“Shade” opens with Wally having dreams of his life in Flashpoint as Kid Flash thanks to Dr. Alchemy. Since The Rival made his debut on Earth One, we knew it would only be a matter of time before Wally’s alternate life caught up with him and the rest of Team Flash. It’s a good introduction to the episode but the narrative quickly starts to bounce all over the place.
The problem with this episode was that the writers tried to pack too much into it. While it was great to when Caitlin revealed her powers to Cisco—giving us the treat of Cisco vibing Caitlin in the future to see the two of them having a full on Vibe vs. Killer Frost battle—only for Cisco to out Caitlin’s powers to the rest of the team, too many other, weaker storylines took away from the importance and the impact of this major turning point for Caitlin Snow.
From HR and his silly light refracting device to Joe and Cecil’s cute but ultimately flat romance smashed underneath the main plot of Dr. Alchemy putting the visions of Flashpoint into Wally’s head, along with the arrival Savitar in the closing moments. Shade made for an uneven and overstuffed episode that didn’t manage to serve up the weight of the events that were transpiring.
The monster of the week, Shade, was overall a pointless distraction. Wally and Caitlin’s conflicts were enough to keep this episode chugging along just fine but unfortunately we were forced to endure a metahuman whose powers were realized with very poor visual effects. From his serviceable, Supernatural-esque introduction, to his underwhelming defeat, his inclusion to the storyline was nothing more than a pointless distraction from the real issues at hand. I’ve said it before and I will say it again, if the visual effects for a character are going to be so poor, don’t even bother doing it at all.
Unfortunately, Caitlin nor Wally can fight what is coming. They are both destined for powers whether that results in them doing good or evil. It’s heartbreaking to watch Caitlin who is such a caring and tender person begin her demise into the villainous Killer Frost. Wally is a little more frustrating to watch. His lack of respect for the power of speed along with his immaturity and over eagerness to become a superhero makes him seem undeserving of the ability. Sometimes adult characters on The CW behave like teenagers and that’s exactly what is happening when they say Wally is jealous because he doesn’t have powers but he wants nothing more than to help people. If Wally truly wanted to help the people of Central City, he would find a way to do so. Or at least make his contribution to Team Flash more valuable.

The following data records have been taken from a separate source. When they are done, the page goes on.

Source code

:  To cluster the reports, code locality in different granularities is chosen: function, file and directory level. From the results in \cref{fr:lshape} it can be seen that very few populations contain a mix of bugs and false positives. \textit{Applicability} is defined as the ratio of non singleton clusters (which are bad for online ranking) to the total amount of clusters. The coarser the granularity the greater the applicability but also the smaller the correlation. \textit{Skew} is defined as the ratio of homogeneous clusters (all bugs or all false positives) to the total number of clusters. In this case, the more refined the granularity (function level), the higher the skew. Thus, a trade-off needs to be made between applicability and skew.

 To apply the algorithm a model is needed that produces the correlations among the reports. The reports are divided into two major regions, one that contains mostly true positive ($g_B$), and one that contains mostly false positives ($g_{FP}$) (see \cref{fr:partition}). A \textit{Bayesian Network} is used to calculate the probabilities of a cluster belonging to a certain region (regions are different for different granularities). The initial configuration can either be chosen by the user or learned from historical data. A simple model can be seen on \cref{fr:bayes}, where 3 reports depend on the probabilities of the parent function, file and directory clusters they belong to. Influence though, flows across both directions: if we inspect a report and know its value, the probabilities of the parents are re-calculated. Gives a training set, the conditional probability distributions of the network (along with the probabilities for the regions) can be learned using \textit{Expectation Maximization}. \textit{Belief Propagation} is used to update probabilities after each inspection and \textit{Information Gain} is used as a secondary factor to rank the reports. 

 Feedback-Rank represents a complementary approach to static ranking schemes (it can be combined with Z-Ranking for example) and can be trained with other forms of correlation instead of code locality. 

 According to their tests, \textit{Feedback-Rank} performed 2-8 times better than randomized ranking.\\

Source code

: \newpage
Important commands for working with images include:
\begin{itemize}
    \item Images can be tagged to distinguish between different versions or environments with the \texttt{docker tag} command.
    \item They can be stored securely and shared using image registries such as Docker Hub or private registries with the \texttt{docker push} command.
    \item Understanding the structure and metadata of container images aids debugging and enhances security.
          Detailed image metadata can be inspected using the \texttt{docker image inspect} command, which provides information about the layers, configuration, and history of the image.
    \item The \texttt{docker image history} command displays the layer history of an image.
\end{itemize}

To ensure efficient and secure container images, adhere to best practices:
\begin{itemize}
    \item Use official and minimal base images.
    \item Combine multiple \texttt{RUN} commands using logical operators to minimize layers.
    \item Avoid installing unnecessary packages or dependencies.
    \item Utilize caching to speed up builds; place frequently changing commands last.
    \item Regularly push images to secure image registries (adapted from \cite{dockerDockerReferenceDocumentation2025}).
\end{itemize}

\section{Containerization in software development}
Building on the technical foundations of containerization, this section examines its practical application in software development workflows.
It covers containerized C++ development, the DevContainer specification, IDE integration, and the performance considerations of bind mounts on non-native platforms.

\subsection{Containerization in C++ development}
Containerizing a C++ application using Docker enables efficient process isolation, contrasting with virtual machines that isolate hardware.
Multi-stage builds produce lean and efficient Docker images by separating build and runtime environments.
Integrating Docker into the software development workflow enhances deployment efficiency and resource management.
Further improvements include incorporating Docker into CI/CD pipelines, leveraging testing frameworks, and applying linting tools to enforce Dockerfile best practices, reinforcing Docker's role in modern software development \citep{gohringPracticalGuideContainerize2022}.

HR is growing more and more ridiculous every week. I’m wondering if Tom Cavanaugh signed a deal to return to the series as long as he could act and dress like himself in real life. But his sense of humor is becoming a bit over saturated. Much like most of what was happening in this episode, HR’s eccentric personality feels like a distraction to keep our minds off of the possibility that he is up to something nefarious. I still don’t buy that he is studying the team to write his novel and now that we were introduced to his light refracting device and his ability to make retinal adjustments to those around him, it has me wondering just what else he could make Team Flash see, or not see? The audio sync on the alternate face he was using was also a bit weird.
The end of the episode finally shifted Dr. Alchemy into the spotlight just after it was mentioned rather quickly that Julian Albert’s character was nowhere to be found. If they are going for a Julian Albert is the Albert Desmond version of Dr. Alchemy, I’ll be disappointed because it will be a lazy, on the nose writing move. Once in Dr. Alchemy’s lair, we saw him surrounded by several of his followers. Just who are those followers exactly and why do they follow him? Dr. Alchemy isn’t as bad as Prometheus on Arrow, but it still feels like the writers want us to care about or be interested in things without actually giving us a reason to invest. The final battle was fine, and it was awesome when Wally was crystalized, seemingly beginning his metamorphosis into Kid Flash, but the impact was quickly botched by the arrival of Savitar, a major villain from the comics who deserved an introduction that should have been longer and more focused.
Overall this episode was okay but if the writers had focused on Caitlin and Wally’s struggle with the inevitable evolution into their alter-egos it could have been great. Ultimately there were just too many flavors in this dish that caused the story of the episode to get lost in itself, becoming the weakest entry of the season yet.